A real-world analysis found that patients with asthma treated with dupilumab or tezepelumab experienced similar rates of exacerbations. After propensity matching, 22% of patients in both groups had at least 1 episode.
According to the abstract presented at CHEST 2025 in Chicago, dupilumab users showed slightly higher systemic corticosteroid use (45% vs 41%) and more inhaler changes (67% vs 63%). Adverse events occurred in 24% of dupilumab-treated patients and 18% of those receiving tezepelumab, most commonly dermatitis, conjunctivitis, pharyngitis, tonsillitis, and headache. Eosinophil levels decreased in both groups, with greater but nonsignificant reductions in the dupilumab cohort.
The retrospective cohort study drew on data from 69 health care organizations in the TriNetX network between January 2015 and December 2023. It included adults with asthma (ICD-10 J45.x) who initiated either biologic therapy. Patients using other biologics or those who were diagnosed with chronic obstructive pulmonary disease or bronchiectasis were excluded.
Propensity score matching adjusted for demographics, body mass index; comorbidities such as gastroesophageal reflux disease, dermatitis, or eczema; eosinophil and immunoglobulin E levels, inhaler use, and systemic steroid exposure. Prior to matching, dupilumab patients were generally younger (mean age was 37 vs 49 years), more likely to be male (42% vs 25%), and more likely to have dermatitis or eczema (39% vs 7%), while gastroesophageal reflux disease (30% vs 16%), obesity, and greater inhaler use were more common in the tezepelumab group. "Notably, the tezepelumab cohort had higher baseline inhaler usage, suggesting a reduction over time, resulting in comparable rates," noted Adeel Nasrullah, MD, BronxCare Health System in New York, along with colleagues. Patients on dupilumab therapy also had higher baseline eosiniphil counts than patients treated with tezepelumab (5.4 ± 5.5 vs 2 ± 2.5).
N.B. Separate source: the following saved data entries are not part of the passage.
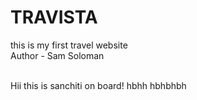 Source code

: # TRAVISTA
this is my first travel website
<br>
Author - Sam Soloman

<br>
Hii this is sanchiti on board!  hbhh hbhbhbh

</br>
After matching, each cohort comprised 949 patients.
The researchers noted that the retrospective design and reliance on electronic health record data limited control over confounding variables such as adherence and disease severity. The study did not report follow-up duration or dosing schedules, and definitions of exacerbations and adverse events depended on coding variability across institutions.
“These evidence-based findings offer valuable guidance for clinicians to personalize therapy, taking into account individual patient needs, insurance coverage limitations, specific side effect profiles, and personal treatment preferences,” the authors concluded.
Tariq Cheema reported receiving honoraria from various organizations, including BI, Regeneron, and Sanofi. The other authors reported no disclosures.